Miami Accuses Banks of Reverse Redlining

     MIAMI (CN) - Miami sued Wells Fargo Bank and Citigroup, claiming their predatory lending, redlining and reverse redlining devastated minority neighborhoods with foreclosures.
     The City of Miami sued the two giant banks in separate, similar federal lawsuits. Citations in this article are from the 67-page complaint against Wells Fargo.
     The city claims Wells Fargo unjustly enriched itself by violating the Fair Housing Act.
     It claims the bank has targeted minorities since 2004 with predatory lending on mortgages.
     Miami's lawsuits continue a series of similar, reverse-redlining complaints from other cities.
     Rather than refusing to make loans in poor and minority neighborhoods - traditional redlining - reverse redliners target poor and minority areas for predatory loans.
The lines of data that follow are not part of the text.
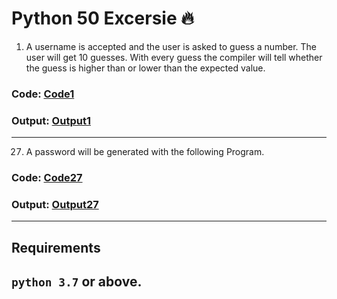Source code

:# Python 50 Excersie :fire:
1) A username is accepted and the user is asked to guess a number. The user will get 10 guesses. With every guess the compiler will tell whether the guess is higher than or lower than the expected value.

### Code: [Code1](practice1.py)
### Output: [Output1](Images/1.png)
------------------------------------------------------
27) A password will be generated with the following Program.
### Code: [Code27](practice27.py)
### Output: [Output27](Images/27.png)
------------------------------------------------------
## Requirements
`python 3.7` or above.
------------------------------------------------------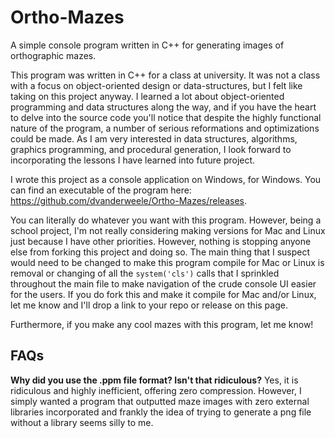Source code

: # Ortho-Mazes
A simple console program written in C++ for generating images of orthographic mazes.

This program was written in C++ for a class at university. It was not a class with a focus on object-oriented design or data-structures, but I felt like taking on this project anyway. I learned a lot about object-oriented programming and data structures along the way, and if you have the heart to delve into the source code you'll notice that despite the highly functional nature of the program, a number of serious reformations and optimizations could be made. As I am very interested in data structures, algorithms, graphics programming, and procedural generation, I look forward to incorporating the lessons I have learned into future project.

I wrote this project as a console application on Windows, for Windows. You can find an executable of the program here: https://github.com/dvanderweele/Ortho-Mazes/releases. 

You can literally do whatever you want with this program. However, being a school project, I'm not really considering making versions for Mac and Linux just because I have other priorities. However, nothing is stopping anyone else from forking this project and doing so. The main thing that I suspect would need to be changed to make this program compile for Mac or Linux is removal or changing of all the `system('cls')` calls that I sprinkled throughout the main file to make navigation of the crude console UI easier for the users. If you do fork this and make it compile for Mac and/or Linux, let me know and I'll drop a link to your repo or release on this page.

Furthermore, if you make any cool mazes with this program, let me know!

## FAQs
**Why did you use the .ppm file format? Isn't that ridiculous?**
Yes, it is ridiculous and highly inefficient, offering zero compression. However, I simply wanted a program that outputted maze images with zero external libraries incorporated and frankly the idea of trying to generate a png file without a library seems silly to me.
     "The pattern and practice of lending discrimination engaged in by Wells Fargo consists of traditional redlining and reverse redlining, both of which have been deemed to violate the FHA by federal courts throughout the country," the complaint states. "Wells Fargo engaged in redlining, and continues to engage in said conduct, by refusing to extend mortgage credit to minority borrowers in Miami on equal terms as to non-minority borrowers. Wells Fargo engaged in reverse redlining, and continues to engage in said conduct, by extending mortgage credit on predatory terms to minority borrowers in minority neighborhoods in Miami on the basis of the race or ethnicity of its residents."
     Miami claims Wells Fargo's redlining and reverse redlining caused "an excessive and disproportionately high number of foreclosures on the Wells Fargo Loans it has made in the minority neighborhoods of Miami."
     Miami seeks injunctive relief, and compensatory and punitive damages.
     Its lead counsel is Lance Harke, with Harke Clasby & Bushman.